One of the simple pleasures, the whiskey in the coffee, of a life after religion is that you find yourself with free time on Sunday mornings. This perk shouldn’t be underestimated; it’s a portion of time that once was under the sole ownership of your congregation as dictated by God himself, where you were ordered to subject yourself to servility and masochism under the guise that the universe exists with you in mind. So once you wake on the first Sunday morning after having made the choice to quit driving yourself to that building every week, you find that you’ve gained more than time. You’ve gained an opportunity.

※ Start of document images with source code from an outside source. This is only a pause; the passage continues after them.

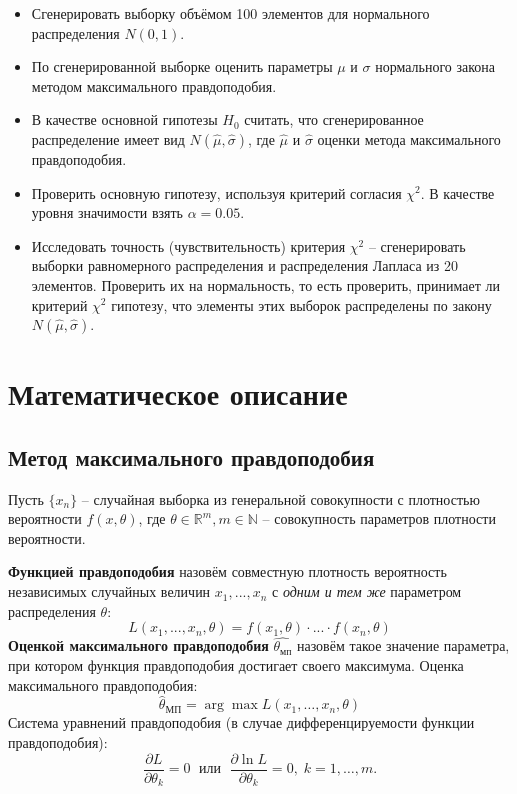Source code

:\documentclass[12pt]{article}
\begin{document}
\begin{itemize}
	\item Сгенерировать выборку объёмом 100 элементов для нормального распределения $N(0,1)$.
\item По сгенерированной выборке оценить параметры $\mu$ и $\sigma$ нормального закона методом максимального правдоподобия.
\item В качестве основной гипотезы $H_0$ считать, что сгенерированное распределение имеет вид $N(\hat{\mu}, \hat{\sigma})$, где $\hat{\mu}$ и $\hat{\sigma}$ оценки метода максимального правдоподобия.
\item Проверить основную гипотезу, используя критерий согласия $\chi^2$. В качестве уровня значимости взять $\alpha = 0.05$.
\item Исследовать точность (чувствительность) критерия $\chi^2$ -- сгенерировать выборки равномерного распределения и распределения Лапласа из 20 элементов. Проверить их на нормальность, то есть проверить, принимает ли критерий $\chi^2$ гипотезу, что элементы этих выборок распределены по закону $N(\hat{\mu}, \hat{\sigma})$.
\end{itemize}


\newpage
\section{Математическое описание}
\subsection{Метод максимального правдоподобия}
	\par Пусть $\{x_n\}$ -- случайная выборка из генеральной совокупности с плотностью вероятности $f(x, \theta)$, где $\theta \in \mathbb{R}^m, m \in \mathbb{N}$ -- совокупность параметров плотности вероятности.
\vskip 0.3cm
	\par \textbf{Функцией правдоподобия} назовём совместную плотность вероятность независимых случайных величин $x_1, ..., x_n$ с \textit{одним и тем же} параметром распределения $\theta$:
	\begin{equation}
	L(x_1, ..., x_n, \theta) = f(x_1, \theta) \cdot ... \cdot f(x_n, \theta)
	\end{equation}
\vskip 0.3cm
	\textbf{Оценкой максимального правдоподобия} $\hat{\theta_{мп}}$ назовём такое значение параметра, при котором функция правдоподобия достигает своего максимума.
\vskip 0.3cm
	Оценка максимального правдоподобия:
	\begin{equation}
		\hat{\theta}_{\text{МП}} = \arg\max L(x_1,\dots,x_n,\theta)
	\end{equation}
	Система уравнений правдоподобия (в случае дифференцируемости функции правдоподобия):
	\begin{equation}
		\frac{\partial L}{\partial \theta_k} = 0 \; \text{ или } \; \frac{\partial \ln L}{\partial \theta_k} = 0, \; k = 1,\dots,m.
		\label{difEquation}
	\end{equation}
\end{document}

Whereas the beauty of this perk shouldn’t be underestimated, I hesitate to stack on more gravity than is necessary to what one should do with this time. Because that’s part of the point – it’s yours to do with as you choose! Most of us likely find sufficient reason to be happy with this time just so that we can sleep in a bit, then wake up slowly so that we can have a leisurely breakfast while catching up on news. Maybe it’s the day of the week where you really decide to go all out on breakfast, mushroom and spinach omelets with freshly grated hash browns, or maybe you’re more into pancakes or waffles?
It’s pretty easy to simply send this new free time into the tight grip of banal minutiae, and I confess that’s what I typically do. This is time to do really whatever you want, so by all means do so. But I propose that perhaps it’s not a bad idea to look back on what Sunday mornings were once about for you, the previously devout, and to consider reclaiming the time in a similar fashion, only now with humanism as a central philosophy. What do I mean by this? Well, many of us had been told for years that this was the optimum time to express our spirituality, and we did so by listening to drab readings from the same book each week followed by a bitter snack of cheap wine and stale crackers. Is this really the best way to express one’s spirituality, or sense of the numinous or transcendence? How about waking up early on Sunday to go for a walk in the crisp morning air instead? Especially if you live in a rural setting, taking a few minutes to reconnect with nature is always a great way to unwind and get a brief sense that you are in fact part of something greater. After all, we share DNA with all the trees and creatures that surround us.
As for me, last Sunday I gave meditation a serious try for the first time. I won’t write in any detail my experience with it as I don’t have a strong enough grasp on the process to explain it properly, but suffice it to say that it was a peaceful time where clarity of mind seemed genuinely possible. I confess that I haven’t been keeping up on it very, ahem, religiously, but I fully intend to continue practicing meditation.
And even if it isn’t a daily practice, perhaps it should be at least weekly. And Sunday morning seems a pretty good time to do so.
So how about you, dear reader? Those of you who have left the religion of your family, what do you like to do with your newfound free time that was once committed to attending church?